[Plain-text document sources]

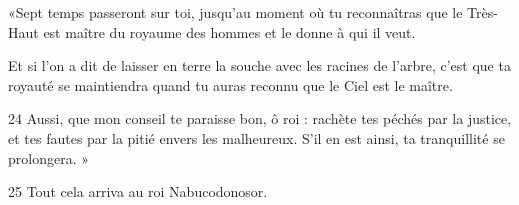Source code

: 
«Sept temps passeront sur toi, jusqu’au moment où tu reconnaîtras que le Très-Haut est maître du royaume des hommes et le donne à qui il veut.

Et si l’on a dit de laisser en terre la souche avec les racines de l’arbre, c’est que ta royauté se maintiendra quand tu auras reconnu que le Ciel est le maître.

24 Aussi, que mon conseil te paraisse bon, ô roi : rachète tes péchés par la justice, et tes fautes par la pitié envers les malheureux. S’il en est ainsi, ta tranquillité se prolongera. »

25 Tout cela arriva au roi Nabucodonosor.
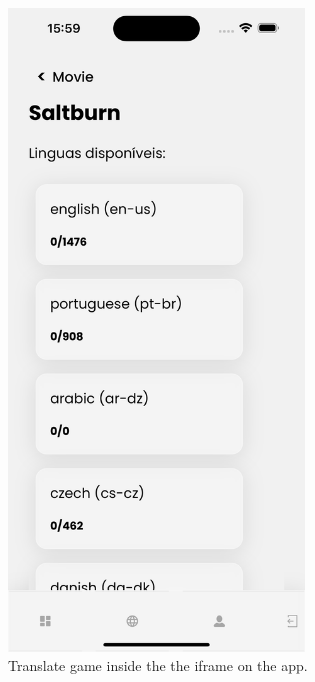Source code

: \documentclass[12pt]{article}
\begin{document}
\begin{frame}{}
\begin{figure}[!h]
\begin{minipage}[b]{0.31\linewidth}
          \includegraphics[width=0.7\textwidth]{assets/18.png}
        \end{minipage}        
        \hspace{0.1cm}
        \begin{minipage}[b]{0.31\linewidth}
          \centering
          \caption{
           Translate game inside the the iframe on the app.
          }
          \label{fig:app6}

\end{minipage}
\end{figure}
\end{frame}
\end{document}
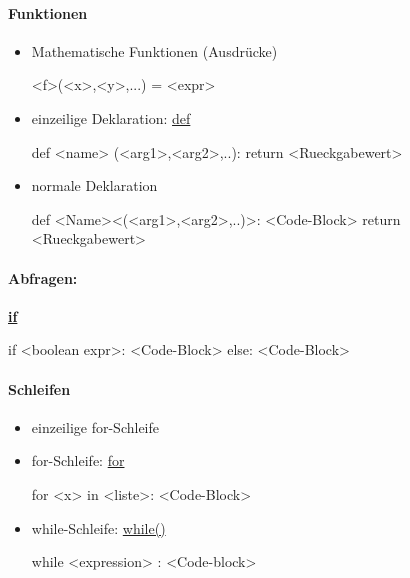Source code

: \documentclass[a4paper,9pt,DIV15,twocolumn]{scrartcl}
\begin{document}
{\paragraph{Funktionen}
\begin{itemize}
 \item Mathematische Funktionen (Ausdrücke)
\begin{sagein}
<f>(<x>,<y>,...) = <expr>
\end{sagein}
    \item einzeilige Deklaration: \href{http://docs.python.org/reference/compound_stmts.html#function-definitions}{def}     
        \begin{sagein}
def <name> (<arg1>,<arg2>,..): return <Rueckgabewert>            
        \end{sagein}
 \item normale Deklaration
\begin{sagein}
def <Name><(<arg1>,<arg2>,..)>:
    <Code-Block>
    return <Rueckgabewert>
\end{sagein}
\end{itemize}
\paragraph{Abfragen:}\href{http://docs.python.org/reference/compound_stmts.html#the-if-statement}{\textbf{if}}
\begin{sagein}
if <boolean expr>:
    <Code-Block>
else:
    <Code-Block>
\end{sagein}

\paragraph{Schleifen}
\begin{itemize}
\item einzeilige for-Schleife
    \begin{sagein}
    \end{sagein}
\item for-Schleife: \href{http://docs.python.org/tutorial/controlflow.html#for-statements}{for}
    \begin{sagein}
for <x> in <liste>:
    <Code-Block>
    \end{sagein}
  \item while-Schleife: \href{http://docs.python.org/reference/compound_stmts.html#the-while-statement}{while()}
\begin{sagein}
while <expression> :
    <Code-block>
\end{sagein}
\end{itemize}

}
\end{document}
* * *
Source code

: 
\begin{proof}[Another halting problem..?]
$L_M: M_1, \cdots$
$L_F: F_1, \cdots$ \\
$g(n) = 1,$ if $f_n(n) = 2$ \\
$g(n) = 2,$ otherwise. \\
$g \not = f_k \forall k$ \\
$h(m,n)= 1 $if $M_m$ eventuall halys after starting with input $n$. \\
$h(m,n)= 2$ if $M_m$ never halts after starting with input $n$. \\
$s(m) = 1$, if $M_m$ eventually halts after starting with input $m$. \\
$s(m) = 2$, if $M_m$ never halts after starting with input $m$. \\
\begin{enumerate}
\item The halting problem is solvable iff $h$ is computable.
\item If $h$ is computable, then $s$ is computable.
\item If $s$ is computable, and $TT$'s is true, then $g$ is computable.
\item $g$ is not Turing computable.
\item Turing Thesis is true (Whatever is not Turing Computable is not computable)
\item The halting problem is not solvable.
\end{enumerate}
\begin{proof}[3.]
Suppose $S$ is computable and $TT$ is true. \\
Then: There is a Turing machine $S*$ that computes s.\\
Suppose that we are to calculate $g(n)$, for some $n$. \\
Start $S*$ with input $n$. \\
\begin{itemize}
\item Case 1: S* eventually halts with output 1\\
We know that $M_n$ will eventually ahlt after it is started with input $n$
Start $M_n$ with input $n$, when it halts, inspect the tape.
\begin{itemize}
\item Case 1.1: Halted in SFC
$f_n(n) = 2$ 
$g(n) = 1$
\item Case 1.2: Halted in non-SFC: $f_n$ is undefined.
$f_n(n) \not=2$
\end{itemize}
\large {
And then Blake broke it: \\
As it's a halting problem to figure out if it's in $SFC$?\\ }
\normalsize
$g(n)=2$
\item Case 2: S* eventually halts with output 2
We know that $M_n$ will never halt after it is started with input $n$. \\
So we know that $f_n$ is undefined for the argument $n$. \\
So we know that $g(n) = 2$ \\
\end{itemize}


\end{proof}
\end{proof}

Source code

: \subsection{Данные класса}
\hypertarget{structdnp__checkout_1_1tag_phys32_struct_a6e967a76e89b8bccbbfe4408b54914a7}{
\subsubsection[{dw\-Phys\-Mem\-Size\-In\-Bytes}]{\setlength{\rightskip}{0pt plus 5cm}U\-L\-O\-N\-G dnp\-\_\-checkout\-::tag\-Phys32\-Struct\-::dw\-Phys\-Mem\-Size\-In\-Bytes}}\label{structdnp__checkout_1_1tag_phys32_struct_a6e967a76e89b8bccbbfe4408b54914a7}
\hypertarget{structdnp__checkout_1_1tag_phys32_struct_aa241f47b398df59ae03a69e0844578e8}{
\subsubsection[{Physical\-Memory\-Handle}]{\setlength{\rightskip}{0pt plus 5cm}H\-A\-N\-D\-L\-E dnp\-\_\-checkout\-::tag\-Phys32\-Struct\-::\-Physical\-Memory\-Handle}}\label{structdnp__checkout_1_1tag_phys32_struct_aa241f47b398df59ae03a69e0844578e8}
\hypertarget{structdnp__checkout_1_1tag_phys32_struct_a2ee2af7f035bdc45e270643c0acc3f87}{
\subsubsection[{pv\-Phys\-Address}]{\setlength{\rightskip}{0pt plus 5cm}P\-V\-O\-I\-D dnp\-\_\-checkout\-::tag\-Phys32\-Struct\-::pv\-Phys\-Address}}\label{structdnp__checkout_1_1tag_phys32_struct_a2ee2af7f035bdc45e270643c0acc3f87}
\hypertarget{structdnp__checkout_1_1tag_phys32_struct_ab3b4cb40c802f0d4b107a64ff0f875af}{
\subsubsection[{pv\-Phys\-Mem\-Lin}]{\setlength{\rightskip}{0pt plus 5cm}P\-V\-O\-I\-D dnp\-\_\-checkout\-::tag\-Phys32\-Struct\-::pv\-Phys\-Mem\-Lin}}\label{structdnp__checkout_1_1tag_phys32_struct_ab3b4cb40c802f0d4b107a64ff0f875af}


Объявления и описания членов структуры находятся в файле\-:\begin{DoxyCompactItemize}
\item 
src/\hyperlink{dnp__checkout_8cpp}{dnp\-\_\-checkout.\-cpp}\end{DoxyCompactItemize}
* * *
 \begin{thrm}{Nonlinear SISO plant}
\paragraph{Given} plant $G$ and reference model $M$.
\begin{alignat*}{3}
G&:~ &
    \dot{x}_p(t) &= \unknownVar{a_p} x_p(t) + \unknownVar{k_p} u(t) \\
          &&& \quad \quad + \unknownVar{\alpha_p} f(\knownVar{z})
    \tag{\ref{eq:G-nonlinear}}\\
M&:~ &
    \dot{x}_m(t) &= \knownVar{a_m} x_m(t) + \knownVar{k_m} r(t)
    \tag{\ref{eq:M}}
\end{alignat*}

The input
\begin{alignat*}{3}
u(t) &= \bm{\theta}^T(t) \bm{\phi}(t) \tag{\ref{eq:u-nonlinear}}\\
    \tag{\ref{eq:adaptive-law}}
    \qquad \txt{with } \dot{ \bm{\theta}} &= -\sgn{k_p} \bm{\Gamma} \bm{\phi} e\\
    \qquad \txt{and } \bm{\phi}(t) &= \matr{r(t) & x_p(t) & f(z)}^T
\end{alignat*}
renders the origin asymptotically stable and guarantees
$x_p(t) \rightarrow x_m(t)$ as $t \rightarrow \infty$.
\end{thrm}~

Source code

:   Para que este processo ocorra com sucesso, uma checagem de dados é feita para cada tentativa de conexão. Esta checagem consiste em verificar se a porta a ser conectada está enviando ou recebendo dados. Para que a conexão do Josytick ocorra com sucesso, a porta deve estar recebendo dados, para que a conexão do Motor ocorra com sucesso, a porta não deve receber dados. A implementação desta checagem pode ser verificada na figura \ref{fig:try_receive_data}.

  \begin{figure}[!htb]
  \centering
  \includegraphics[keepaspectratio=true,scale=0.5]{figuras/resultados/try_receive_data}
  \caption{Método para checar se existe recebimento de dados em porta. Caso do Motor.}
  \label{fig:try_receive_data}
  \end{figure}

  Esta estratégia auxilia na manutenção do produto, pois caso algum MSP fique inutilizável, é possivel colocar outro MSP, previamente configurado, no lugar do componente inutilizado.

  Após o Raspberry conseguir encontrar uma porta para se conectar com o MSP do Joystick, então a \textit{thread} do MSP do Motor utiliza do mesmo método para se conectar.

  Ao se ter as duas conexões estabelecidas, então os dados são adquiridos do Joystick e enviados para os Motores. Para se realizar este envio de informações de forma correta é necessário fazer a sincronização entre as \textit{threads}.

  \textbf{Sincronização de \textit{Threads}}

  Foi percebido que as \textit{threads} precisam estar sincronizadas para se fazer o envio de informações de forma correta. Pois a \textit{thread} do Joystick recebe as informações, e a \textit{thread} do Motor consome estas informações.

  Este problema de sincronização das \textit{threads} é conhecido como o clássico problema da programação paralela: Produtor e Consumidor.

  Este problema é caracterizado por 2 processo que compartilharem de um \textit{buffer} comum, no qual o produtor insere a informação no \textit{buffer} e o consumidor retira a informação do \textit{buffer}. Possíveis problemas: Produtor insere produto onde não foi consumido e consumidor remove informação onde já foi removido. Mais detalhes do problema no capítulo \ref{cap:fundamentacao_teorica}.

> The task
Every line above in which the word "with" occurs is to be copied.

> Output
$h(m,n)= 1 $if $M_m$ eventuall halys after starting with input $n$. \\
$h(m,n)= 2$ if $M_m$ never halts after starting with input $n$. \\
$s(m) = 1$, if $M_m$ eventually halts after starting with input $m$. \\
$s(m) = 2$, if $M_m$ never halts after starting with input $m$. \\
Start $S*$ with input $n$. \\
\item Case 1: S* eventually halts with output 1\\
We know that $M_n$ will eventually ahlt after it is started with input $n$
Start $M_n$ with input $n$, when it halts, inspect the tape.
\item Case 2: S* eventually halts with output 2
We know that $M_n$ will never halt after it is started with input $n$. \\
    \qquad \txt{with } \dot{ \bm{\theta}} &= -\sgn{k_p} \bm{\Gamma} \bm{\phi} e\\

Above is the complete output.